▸ **What the task asks**
Go through the data and retrieve each line that includes the string "QWERTY".
━━━ Data shown
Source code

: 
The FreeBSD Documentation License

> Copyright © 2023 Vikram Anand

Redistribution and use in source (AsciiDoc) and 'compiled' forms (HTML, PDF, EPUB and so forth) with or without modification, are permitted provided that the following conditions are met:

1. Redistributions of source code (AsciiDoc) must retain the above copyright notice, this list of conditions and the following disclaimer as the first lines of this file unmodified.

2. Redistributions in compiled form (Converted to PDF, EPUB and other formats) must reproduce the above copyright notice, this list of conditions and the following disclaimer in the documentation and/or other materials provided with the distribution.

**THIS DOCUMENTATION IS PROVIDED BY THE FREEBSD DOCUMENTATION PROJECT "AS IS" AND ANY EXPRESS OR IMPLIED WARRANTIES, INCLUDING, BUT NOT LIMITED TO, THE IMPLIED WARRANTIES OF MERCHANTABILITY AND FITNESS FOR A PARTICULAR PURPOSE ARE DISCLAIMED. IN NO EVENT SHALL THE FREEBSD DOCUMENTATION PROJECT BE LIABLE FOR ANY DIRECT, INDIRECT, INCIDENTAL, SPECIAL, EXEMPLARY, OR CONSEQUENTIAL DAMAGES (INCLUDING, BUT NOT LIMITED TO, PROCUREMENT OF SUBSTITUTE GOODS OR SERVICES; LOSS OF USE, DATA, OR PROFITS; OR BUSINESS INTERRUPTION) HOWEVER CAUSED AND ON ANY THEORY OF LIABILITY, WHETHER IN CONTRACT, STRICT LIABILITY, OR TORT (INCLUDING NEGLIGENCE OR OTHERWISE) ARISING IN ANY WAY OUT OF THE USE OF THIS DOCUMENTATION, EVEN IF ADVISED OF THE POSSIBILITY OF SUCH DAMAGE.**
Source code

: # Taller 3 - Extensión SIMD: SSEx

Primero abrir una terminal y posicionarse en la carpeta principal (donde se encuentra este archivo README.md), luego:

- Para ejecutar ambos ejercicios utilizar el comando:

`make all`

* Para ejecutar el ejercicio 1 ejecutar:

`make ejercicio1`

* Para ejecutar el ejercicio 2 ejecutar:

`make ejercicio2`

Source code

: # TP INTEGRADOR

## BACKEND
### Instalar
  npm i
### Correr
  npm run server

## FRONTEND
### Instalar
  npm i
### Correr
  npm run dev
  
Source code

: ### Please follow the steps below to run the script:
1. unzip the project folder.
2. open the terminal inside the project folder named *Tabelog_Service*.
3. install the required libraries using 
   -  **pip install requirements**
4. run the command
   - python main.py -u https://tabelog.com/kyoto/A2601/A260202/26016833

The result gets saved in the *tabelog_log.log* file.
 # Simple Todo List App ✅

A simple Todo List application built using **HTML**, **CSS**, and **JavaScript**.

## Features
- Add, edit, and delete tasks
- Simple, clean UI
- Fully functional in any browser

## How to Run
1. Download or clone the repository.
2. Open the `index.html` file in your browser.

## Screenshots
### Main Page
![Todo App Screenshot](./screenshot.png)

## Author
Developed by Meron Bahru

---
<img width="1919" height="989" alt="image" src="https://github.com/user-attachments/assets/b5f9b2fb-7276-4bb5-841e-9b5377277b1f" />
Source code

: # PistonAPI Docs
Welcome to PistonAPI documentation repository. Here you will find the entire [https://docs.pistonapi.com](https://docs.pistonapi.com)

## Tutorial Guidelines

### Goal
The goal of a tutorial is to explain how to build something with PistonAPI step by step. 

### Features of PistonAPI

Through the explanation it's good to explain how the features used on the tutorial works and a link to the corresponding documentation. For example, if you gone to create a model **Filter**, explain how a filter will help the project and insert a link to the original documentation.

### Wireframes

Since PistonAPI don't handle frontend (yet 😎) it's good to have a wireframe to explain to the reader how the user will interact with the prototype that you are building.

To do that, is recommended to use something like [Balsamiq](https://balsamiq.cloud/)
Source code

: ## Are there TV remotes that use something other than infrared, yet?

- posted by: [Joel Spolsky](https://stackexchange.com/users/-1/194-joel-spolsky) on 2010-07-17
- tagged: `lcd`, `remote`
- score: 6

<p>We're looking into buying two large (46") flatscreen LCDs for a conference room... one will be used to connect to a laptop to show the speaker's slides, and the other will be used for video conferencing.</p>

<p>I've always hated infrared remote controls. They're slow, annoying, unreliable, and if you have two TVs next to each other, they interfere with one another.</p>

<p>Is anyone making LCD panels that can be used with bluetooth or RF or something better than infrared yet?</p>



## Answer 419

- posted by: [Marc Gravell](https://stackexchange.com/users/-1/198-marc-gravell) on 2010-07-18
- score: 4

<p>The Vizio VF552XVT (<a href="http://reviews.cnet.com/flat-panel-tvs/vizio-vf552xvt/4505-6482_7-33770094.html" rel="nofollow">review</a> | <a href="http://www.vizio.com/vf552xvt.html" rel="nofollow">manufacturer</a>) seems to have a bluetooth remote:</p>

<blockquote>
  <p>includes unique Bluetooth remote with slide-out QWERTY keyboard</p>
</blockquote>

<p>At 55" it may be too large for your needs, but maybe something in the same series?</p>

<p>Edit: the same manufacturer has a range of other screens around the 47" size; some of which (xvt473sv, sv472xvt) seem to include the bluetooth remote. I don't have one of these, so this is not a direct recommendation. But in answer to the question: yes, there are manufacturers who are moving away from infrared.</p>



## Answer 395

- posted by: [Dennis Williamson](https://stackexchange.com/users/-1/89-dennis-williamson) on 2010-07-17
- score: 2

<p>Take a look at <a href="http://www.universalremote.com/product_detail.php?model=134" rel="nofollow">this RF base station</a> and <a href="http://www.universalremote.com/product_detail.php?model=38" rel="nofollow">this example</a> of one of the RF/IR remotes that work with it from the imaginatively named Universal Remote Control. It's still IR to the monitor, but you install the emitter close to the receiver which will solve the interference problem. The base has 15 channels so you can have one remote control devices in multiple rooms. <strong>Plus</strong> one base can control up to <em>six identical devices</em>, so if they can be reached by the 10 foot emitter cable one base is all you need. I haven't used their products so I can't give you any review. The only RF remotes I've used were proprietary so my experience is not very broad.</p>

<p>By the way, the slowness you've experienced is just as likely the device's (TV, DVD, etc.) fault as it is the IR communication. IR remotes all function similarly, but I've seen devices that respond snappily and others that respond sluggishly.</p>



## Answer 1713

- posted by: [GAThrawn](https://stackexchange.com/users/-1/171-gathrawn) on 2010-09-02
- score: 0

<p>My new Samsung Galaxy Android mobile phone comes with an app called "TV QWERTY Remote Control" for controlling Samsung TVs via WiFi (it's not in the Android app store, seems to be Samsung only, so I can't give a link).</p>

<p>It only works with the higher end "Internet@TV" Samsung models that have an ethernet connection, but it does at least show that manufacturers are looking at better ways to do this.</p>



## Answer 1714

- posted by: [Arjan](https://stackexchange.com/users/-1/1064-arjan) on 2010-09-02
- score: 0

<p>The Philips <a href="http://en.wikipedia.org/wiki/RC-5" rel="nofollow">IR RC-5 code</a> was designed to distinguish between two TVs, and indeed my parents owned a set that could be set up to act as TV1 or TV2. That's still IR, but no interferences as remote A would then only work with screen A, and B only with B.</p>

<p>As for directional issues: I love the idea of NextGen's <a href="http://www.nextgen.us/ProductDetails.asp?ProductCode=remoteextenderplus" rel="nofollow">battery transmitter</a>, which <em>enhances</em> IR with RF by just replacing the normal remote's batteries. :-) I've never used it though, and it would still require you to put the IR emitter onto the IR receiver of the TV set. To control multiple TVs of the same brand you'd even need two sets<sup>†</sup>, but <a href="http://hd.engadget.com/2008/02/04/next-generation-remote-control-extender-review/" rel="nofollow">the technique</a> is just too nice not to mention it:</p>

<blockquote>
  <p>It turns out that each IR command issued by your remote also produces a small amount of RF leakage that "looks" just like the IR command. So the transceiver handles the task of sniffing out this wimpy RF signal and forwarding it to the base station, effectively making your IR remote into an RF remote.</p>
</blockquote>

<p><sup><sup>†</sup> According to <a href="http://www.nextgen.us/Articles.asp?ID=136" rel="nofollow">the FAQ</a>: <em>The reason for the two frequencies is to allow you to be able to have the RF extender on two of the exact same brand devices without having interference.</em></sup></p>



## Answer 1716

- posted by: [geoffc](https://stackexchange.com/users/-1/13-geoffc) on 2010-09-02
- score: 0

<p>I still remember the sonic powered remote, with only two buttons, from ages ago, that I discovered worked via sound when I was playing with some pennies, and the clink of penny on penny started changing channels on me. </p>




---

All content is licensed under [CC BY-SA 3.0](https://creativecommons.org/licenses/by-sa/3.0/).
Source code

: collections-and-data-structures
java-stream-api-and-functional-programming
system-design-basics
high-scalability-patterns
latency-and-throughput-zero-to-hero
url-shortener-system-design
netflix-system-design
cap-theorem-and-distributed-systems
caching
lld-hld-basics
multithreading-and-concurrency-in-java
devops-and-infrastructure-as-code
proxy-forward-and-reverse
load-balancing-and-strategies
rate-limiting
━━━━━━
▸ **Exercise response**
  <p>includes unique Bluetooth remote with slide-out QWERTY keyboard</p>
<p>My new Samsung Galaxy Android mobile phone comes with an app called "TV QWERTY Remote Control" for controlling Samsung TVs via WiFi (it's not in the Android app store, seems to be Samsung only, so I can't give a link).</p>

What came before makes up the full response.